Ask Joe Eisner: Are telephone or emails a violation of the Open Meetings Law?

Q: Are telephone conversations, letters or emails between library board members a violation of the requirements of the Open Meetings Law?

A: The following Committee on Open Government opinion offers guidance: “From my perspective, in most instances… ‘communications between Board members by any means including e-mails, letters and telephone calls which generate responses and dialogue’ may be, but are not generally inappropriate. In my experience, there are numerous situations in which detailed communications have been prepared and disseminated to or among members of public bodies in which the Open Meetings Law is not implicated. Often those communications serve as a means of acquiring or exchanging information, knowledge, expertise or different points of view, all of which enable members of public bodies to carry out their duties more effectively on behalf of the public.

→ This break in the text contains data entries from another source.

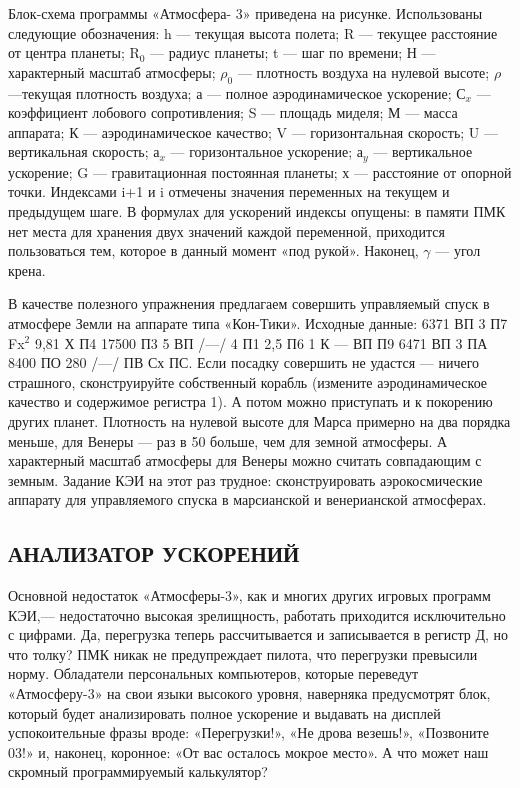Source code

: \documentclass[11pt,a4paper,oneside]{article}
\begin{document}
Блок-схема программы «Атмосфера- 3» приведена на рисунке. Использованы следующие обозначения: h — текущая высота полета; R — текущее расстояние от центра планеты; R$_{0}$ — радиус планеты; t — шаг по времени; Н — характерный масштаб атмосферы; $\rho_{0}$ — плотность воздуха на нулевой высоте; $\rho$—текущая плотность воздуха; а — полное аэродинамическое ускорение; С$_{x}$ — коэффициент лобового сопротивления; S — площадь миделя; М — масса аппарата; К — аэродинамическое качество; V — горизонтальная скорость; U — вертикальная скорость; а$_{x}$ — горизонтальное ускорение; а$_{y}$ — вертикальное ускорение; G — гравитационная постоянная планеты; х — расстояние от опорной точки. Индексами i+1 и i отмечены значения переменных на текущем и предыдущем шаге. В формулах для ускорений индексы опущены: в памяти ПМК нет места для хранения двух значений каждой переменной, приходится пользоваться тем, которое в данный момент «под рукой». Наконец, $\gamma$ — угол крена.

В качестве полезного упражнения предлагаем совершить управляемый спуск в атмосфере Земли на аппарате типа «Кон-Тики». Исходные данные: 6371 ВП 3 П7 Fx$^{2}$ 9,81 Х П4 17500 П3 5 ВП /—/ 4 П1 2,5 П6 1 К — ВП П9 6471 ВП 3 ПА 8400 ПО 280 /—/ ПВ Сх ПС. Если посадку совершить не удастся — ничего страшного, сконструируйте собственный корабль (измените аэродинамическое качество и содержимое регистра 1). А потом можно приступать и к покорению других планет. Плотность на нулевой высоте для Марса примерно на два порядка меньше, для Венеры — раз в 50 больше, чем для земной атмосферы. А характерный масштаб атмосферы для Венеры можно считать совпадающим с земным. Задание КЭИ на этот раз трудное: сконструировать аэрокосмические аппарату для управляемого спуска в марсианской и венерианской атмосферах.

\subsection{АНАЛИЗАТОР УСКОРЕНИЙ}
Основной недостаток «Атмосферы-3», как и многих других игровых программ КЭИ,— недостаточно высокая зрелищность, работать приходится исключительно с цифрами. Да, перегрузка теперь рассчитывается и записывается в регистр Д, но что толку? ПМК никак не предупреждает пилота, что перегрузки превысили норму. Обладатели персональных компьютеров, которые переведут «Атмосферу-3» на свои языки высокого уровня, наверняка предусмотрят блок, который будет анализировать полное ускорение и выдавать на дисплей успокоительные фразы вроде: «Перегрузки!», «Не дрова везешь!», «Позвоните 03!» и, наконец, коронное: «От вас осталось мокрое место». А что может наш скромный программируемый калькулятор?
\end{document}

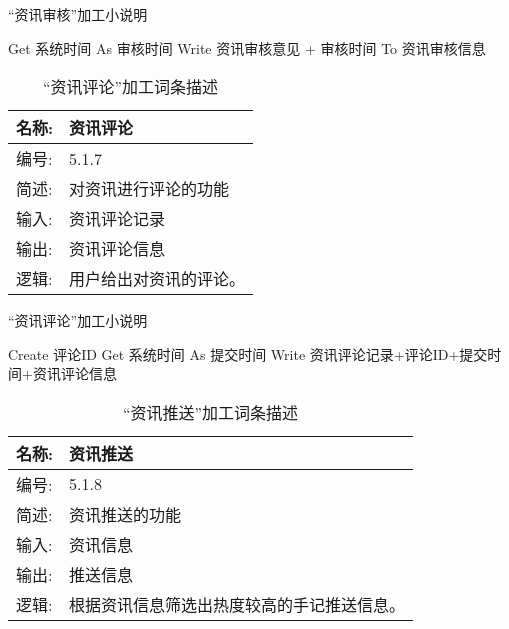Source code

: \begin{algorithm}[H]
    \renewcommand{\thealgorithm}{}
    \caption{“资讯审核”加工小说明} 
    \label{alg3} 
    \begin{algorithmic}[1]
        \STATE Get 系统时间 As 审核时间
        \STATE Write 资讯审核意见 + 审核时间 To 资讯审核信息
    \end{algorithmic} 
\end{algorithm}

\begin{table}[H]  
\caption{“资讯评论”加工词条描述}  
\begin{center}  
    \begin{tabular}{l p{11cm}} 
        \hline
        \quad 名称:  &  资讯评论 \\
        \hline
        \quad 编号:  & 5.1.7 \\
        \hline
        \quad 简述:  & 对资讯进行评论的功能 \\
        \hline
        \quad 输入:  & 资讯评论记录 \\
        \hline
        \quad 输出:  & 资讯评论信息 \\
        \hline
        \quad 逻辑:  & 用户给出对资讯的评论。 \\
        \hline
    \end{tabular}
    \label{tab1}
\end{center}
\end{table}

\begin{algorithm}[H]
    \renewcommand{\thealgorithm}{}
    \caption{“资讯评论”加工小说明} 
    \label{alg3} 
    \begin{algorithmic}[1]
        \STATE Create 评论ID
        \STATE Get 系统时间 As 提交时间
        \STATE Write 资讯评论记录+评论ID+提交时间+资讯评论信息
    \end{algorithmic} 
\end{algorithm}

\begin{table}[H]  
\caption{“资讯推送”加工词条描述}  
\begin{center}  
    \begin{tabular}{l p{11cm}} 
        \hline
        \quad 名称:  & 资讯推送 \\
        \hline
        \quad 编号:  & 5.1.8 \\
        \hline
        \quad 简述:  & 资讯推送的功能 \\
        \hline
        \quad 输入:  & 资讯信息 \\
        \hline
        \quad 输出:  & 推送信息 \\
        \hline
        \quad 逻辑:  & 根据资讯信息筛选出热度较高的手记推送信息。 \\
        \hline
    \end{tabular}
    \label{tab1}
\end{center}
\end{table}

“If a member of a board having a particular interest or expertise offers information in writing to other members, by means of intra-agency memorandum or perhaps via email, I do not believe that it could be concluded that such action, by itself, would constitute a meeting, even if it leads to responses by other members. In my capacity as the director of an agency headed by a public body, I frequently transmit a variety of detailed materials to the members of the Committee on Open Government prior to its meetings in order that the members can become familiar with the issues, and to be prepared and conversant at the meetings. In some cases, the materials may be clear and convincing, thereby eliminating the need for a lengthy discussion of their contents at an upcoming meeting. I do not believe that the transmission, whether accomplished through receipt or consideration of the materials by use of email or the Postal Service, would constitute a meeting or that such activity in any way circumvents or contravenes the Open Meetings Law. If a superintendent of schools transmits materials to board members prior to meetings for the same reason, to enable the members to prepare for a meeting, I do not believe that the Open Meetings Law would be implicated. If two of the members want to discuss or communicate with respect to the content of the materials, whether briefly or in detail, unless the board consists of three members, I do not believe that the Open Meetings Law would apply or be implicated in any way.

“As you are likely aware, there are different kinds of telephonic or email communications. Depending on their nature and factual circumstances, there may or may not be considerations involving the Open Meetings Law.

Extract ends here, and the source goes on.